Some of our entities have a list of PDF documents they “own” which have a couple of attributes (e.g. id, type, name, expiration date, …). In the UI (editing, change history, …) those documents are always part of the owning entity. To avoid having to convert back and forth between a representation where the documents are their own entity and one where they aren’t we decided to make documents part of the owning entity on the DB side as well.
This of course has the issue that we can’t use document attributes in datalog queries because XTDB only indexes entity attributes one layer deep. A workaround we’re considering to implement is to create secondary entities derived from the documents in the primary entities containing the document attributes and a reference to the owning entity. This has the advantage that we can use the indexes created from the secondary entities within our datalog queries (including time-travel, which would be much harder if we created our own external indexes) and disadvantage that we’re polluting our DB with derived data.

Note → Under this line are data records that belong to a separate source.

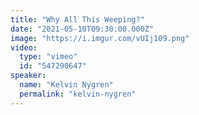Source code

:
 ```yaml
---
title: "Why All This Weeping?"
date: "2021-05-10T09:30:00.000Z"
image: "https://i.imgur.com/vUIj109.png"
video:
  type: "vimeo"
  id: "547290647"
speaker:
  name: "Kelvin Nygren"
  permalink: "kelvin-nygren"
---
```


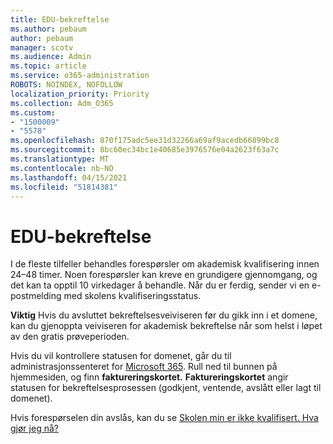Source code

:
 ```yaml
---
title: EDU-bekreftelse
ms.author: pebaum
author: pebaum
manager: scotv
ms.audience: Admin
ms.topic: article
ms.service: o365-administration
ROBOTS: NOINDEX, NOFOLLOW
localization_priority: Priority
ms.collection: Adm_O365
ms.custom:
- "1500009"
- "5578"
ms.openlocfilehash: 870f175adc5ee31d32266a69af9acedb66899bc8
ms.sourcegitcommit: 8bc60ec34bc1e40685e3976576e04a2623f63a7c
ms.translationtype: MT
ms.contentlocale: nb-NO
ms.lasthandoff: 04/15/2021
ms.locfileid: "51814381"
---
```

# <a name="edu-verification"></a>EDU-bekreftelse

I de fleste tilfeller behandles forespørsler om akademisk kvalifisering innen 24–48 timer. Noen forespørsler kan kreve en grundigere gjennomgang, og det kan ta opptil 10 virkedager å behandle. Når du er ferdig, sender vi en e-postmelding med skolens kvalifiseringsstatus.

**Viktig** Hvis du avsluttet bekreftelsesveiviseren [](https://go.microsoft.com/fwlink/p/?linkid=2135255) før du gikk inn i et domene, kan du gjenoppta veiviseren for akademisk bekreftelse når som helst i løpet av den gratis prøveperioden.

Hvis du vil kontrollere statusen for domenet, går du til administrasjonssenteret for [Microsoft 365](https://go.microsoft.com/fwlink/p/?linkid=2024339). Rull ned til bunnen på hjemmesiden, og finn **faktureringskortet.** **Faktureringskortet** angir statusen for bekreftelsesprosessen (godkjent, ventende, avslått eller lagt til domenet).

Hvis forespørselen din avslås, kan du se [Skolen min er ikke kvalifisert. Hva gjør jeg nå?](https://docs.microsoft.com/microsoft-365/commerce/subscriptions/verify-academic-eligibility#my-school-isnt-eligible-what-do-i-do-now)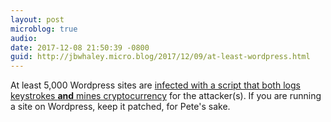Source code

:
 ```yaml
---
layout: post
microblog: true
audio: 
date: 2017-12-08 21:50:39 -0800
guid: http://jbwhaley.micro.blog/2017/12/09/at-least-wordpress.html
---
```

At least 5,000 Wordpress sites are [infected with a script that both logs keystrokes **and** mines cryptocurrency](http://securityaffairs.co/wordpress/66432/hacking/keylogger.html) for the attacker(s). If you are running a site on Wordpress, keep it patched, for Pete's sake.
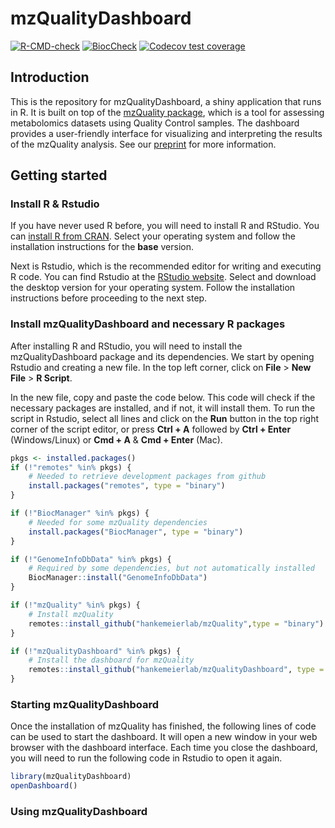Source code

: # mzQualityDashboard

[![R-CMD-check](https://github.com/hankemeierlab/mzQualityDashboard/actions/workflows/R-CMD-check.yaml/badge.svg)](https://github.com/hankemeierlab/mzQualityDashboard/actions/workflows/R-CMD-check.yaml)
[![BiocCheck](https://github.com/hankemeierlab/mzQualityDashboard/workflows/R-CMD-check-bioc/badge.svg)](https://github.com/hankemeierlab/mzQualityDashboard/actions/workflows/bioc-check.yml)
[![Codecov test coverage](https://codecov.io/gh/hankemeierlab/mzQualityDashboard/graph/badge.svg)](https://app.codecov.io/gh/hankemeierlab/mzQualityDashboard)


## Introduction
This is the repository for mzQualityDashboard, a shiny application that runs 
in R. It is built on top of the [mzQuality package](https://github.com/hankemeierlab/mzQuality), which is a tool for assessing
metabolomics datasets using Quality Control samples. The dashboard
provides a user-friendly interface for visualizing and interpreting the
results of the mzQuality analysis. See our 
[preprint](https://www.biorxiv.org/content/10.1101/2025.01.22.633547v1)
for more information.

## Getting started

### Install R & Rstudio
If you have never used R before, you will need to install R and RStudio.
You can [install R from CRAN](https://cran.r-project.org/). Select your 
operating system and follow the installation instructions for the **base**
version.

Next is Rstudio, which is the recommended editor for writing and executing 
R code. You can find Rstudio at the [RStudio website](https://posit.co/download/rstudio-desktop/).
Select and download the desktop version for your operating system. Follow
the installation instructions before proceeding to the next step.

### Install mzQualityDashboard and necessary R packages
After installing R and RStudio, you will need to install the mzQualityDashboard 
package and its dependencies. We start by opening Rstudio and creating a new
file. In the top left corner, click on **File** > **New File** > **R Script**.

In the new file, copy and paste the code below. This code will check if the
necessary packages are installed, and if not, it will install them. To run
the script in Rstudio, select all lines and click on the **Run** button in the 
top right corner of the script editor, or press **Ctrl + A** followed by 
**Ctrl + Enter** (Windows/Linux) or **Cmd + A** & **Cmd + Enter** (Mac).

```r
pkgs <- installed.packages()
if (!"remotes" %in% pkgs) {
    # Needed to retrieve development packages from github
    install.packages("remotes", type = "binary")
}

if (!"BiocManager" %in% pkgs) {
    # Needed for some mzQuality dependencies
    install.packages("BiocManager", type = "binary")
}

if (!"GenomeInfoDbData" %in% pkgs) {
    # Required by some dependencies, but not automatically installed 
    BiocManager::install("GenomeInfoDbData")
}

if (!"mzQuality" %in% pkgs) {
    # Install mzQuality
    remotes::install_github("hankemeierlab/mzQuality",type = "binary")
}

if (!"mzQualityDashboard" %in% pkgs) {
    # Install the dashboard for mzQuality 
    remotes::install_github("hankemeierlab/mzQualityDashboard", type = "binary")
}
```

### Starting mzQualityDashboard
Once the installation of mzQuality has finished, the following lines of code
can be used to start the dashboard. It will open a new window in your web browser
with the dashboard interface. Each time you close the dashboard, you will need to
run the following code in Rstudio to open it again. 

```r
library(mzQualityDashboard)
openDashboard()
```

### Using mzQualityDashboard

in the UI those documents are always part of the owning entity
I might be misunderstanding what is meant by this, but I think this is quite a common pattern. Even if XTDB 1.x indexed nested attributes, there would still be situations wherein you might want to break apart entities for storage and recombine them for display.
disadvantage that we’re polluting our DB with derived data.
As long as you are conscious of the derived data, I don’t see this as a problem. However, I’m a bit confused as to how querying the derived data is any better than storing the secondary entities separately, as far as your query and display is concerned – doesn’t this still introduce a translation step?
If you are using Datalog, it is possible that the pull syntax may save you some grief here?
If you are going to denormalize the document, could you just instead flatten the structure and save the document fields in the same level as the “parent” entity, perhaps using namespaced keys?
That is, instead of having {:field-a a :field-b :document doc :document-prop-a doc-a} have {:field-a a :field-b :doc/field-a doc-a :doc/field-b doc-b} and so on
One could consider using the secondary entities to find the primary entities as a translation step, but since those already contain all the data there would be no recombination needed.
I hadn’t thought about pull syntax as IIRC in terms of “querying power” it’s a subset of datalog but it certainly would make the recombining easier. Something to consider.